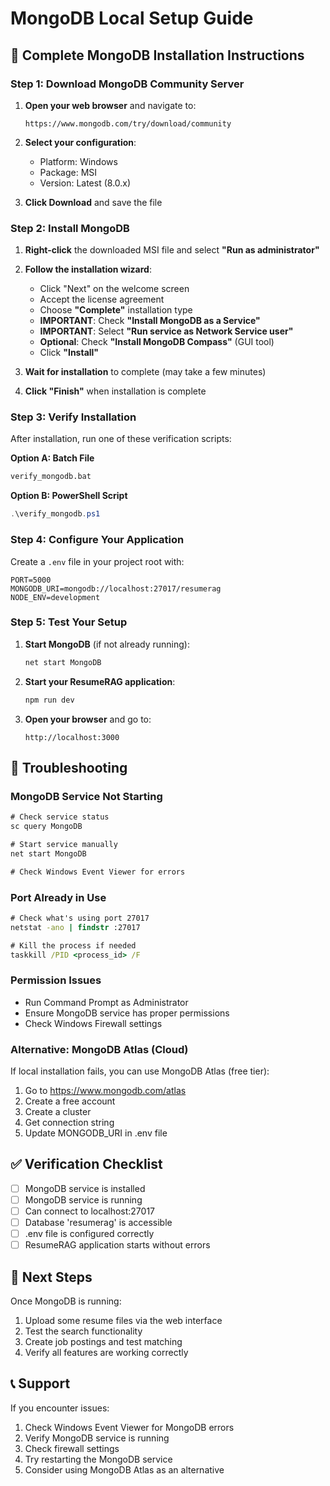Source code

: # MongoDB Local Setup Guide

## 🍃 Complete MongoDB Installation Instructions

### Step 1: Download MongoDB Community Server

1. **Open your web browser** and navigate to:
   ```
   https://www.mongodb.com/try/download/community
   ```

2. **Select your configuration**:
   - Platform: Windows
   - Package: MSI
   - Version: Latest (8.0.x)

3. **Click Download** and save the file

### Step 2: Install MongoDB

1. **Right-click** the downloaded MSI file and select **"Run as administrator"**

2. **Follow the installation wizard**:
   - Click "Next" on the welcome screen
   - Accept the license agreement
   - Choose **"Complete"** installation type
   - **IMPORTANT**: Check **"Install MongoDB as a Service"**
   - **IMPORTANT**: Select **"Run service as Network Service user"**
   - **Optional**: Check **"Install MongoDB Compass"** (GUI tool)
   - Click **"Install"**

3. **Wait for installation** to complete (may take a few minutes)

4. **Click "Finish"** when installation is complete

### Step 3: Verify Installation

After installation, run one of these verification scripts:

**Option A: Batch File**
```cmd
verify_mongodb.bat
```

**Option B: PowerShell Script**
```powershell
.\verify_mongodb.ps1
```

### Step 4: Configure Your Application

Create a `.env` file in your project root with:
```
PORT=5000
MONGODB_URI=mongodb://localhost:27017/resumerag
NODE_ENV=development
```

### Step 5: Test Your Setup

1. **Start MongoDB** (if not already running):
   ```cmd
   net start MongoDB
   ```

2. **Start your ResumeRAG application**:
   ```cmd
   npm run dev
   ```

3. **Open your browser** and go to:
   ```
   http://localhost:3000
   ```

## 🔧 Troubleshooting

### MongoDB Service Not Starting
```cmd
# Check service status
sc query MongoDB

# Start service manually
net start MongoDB

# Check Windows Event Viewer for errors
```

### Port Already in Use
```cmd
# Check what's using port 27017
netstat -ano | findstr :27017

# Kill the process if needed
taskkill /PID <process_id> /F
```

### Permission Issues
- Run Command Prompt as Administrator
- Ensure MongoDB service has proper permissions
- Check Windows Firewall settings

### Alternative: MongoDB Atlas (Cloud)
If local installation fails, you can use MongoDB Atlas (free tier):
1. Go to https://www.mongodb.com/atlas
2. Create a free account
3. Create a cluster
4. Get connection string
5. Update MONGODB_URI in .env file

## ✅ Verification Checklist

- [ ] MongoDB service is installed
- [ ] MongoDB service is running
- [ ] Can connect to localhost:27017
- [ ] Database 'resumerag' is accessible
- [ ] .env file is configured correctly
- [ ] ResumeRAG application starts without errors

## 🚀 Next Steps

Once MongoDB is running:
1. Upload some resume files via the web interface
2. Test the search functionality
3. Create job postings and test matching
4. Verify all features are working correctly

## 📞 Support

If you encounter issues:
1. Check Windows Event Viewer for MongoDB errors
2. Verify MongoDB service is running
3. Check firewall settings
4. Try restarting the MongoDB service
5. Consider using MongoDB Atlas as an alternative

══════════════════════════════

The expected output is exactly the lines of the listing above between the line holding "If local installation" and the line holding "- [ ] Database 'resumerag' is accessible", inclusive.

Written solution>
If local installation fails, you can use MongoDB Atlas (free tier):
1. Go to https://www.mongodb.com/atlas
2. Create a free account
3. Create a cluster
4. Get connection string
5. Update MONGODB_URI in .env file

## ✅ Verification Checklist

- [ ] MongoDB service is installed
- [ ] MongoDB service is running
- [ ] Can connect to localhost:27017
- [ ] Database 'resumerag' is accessible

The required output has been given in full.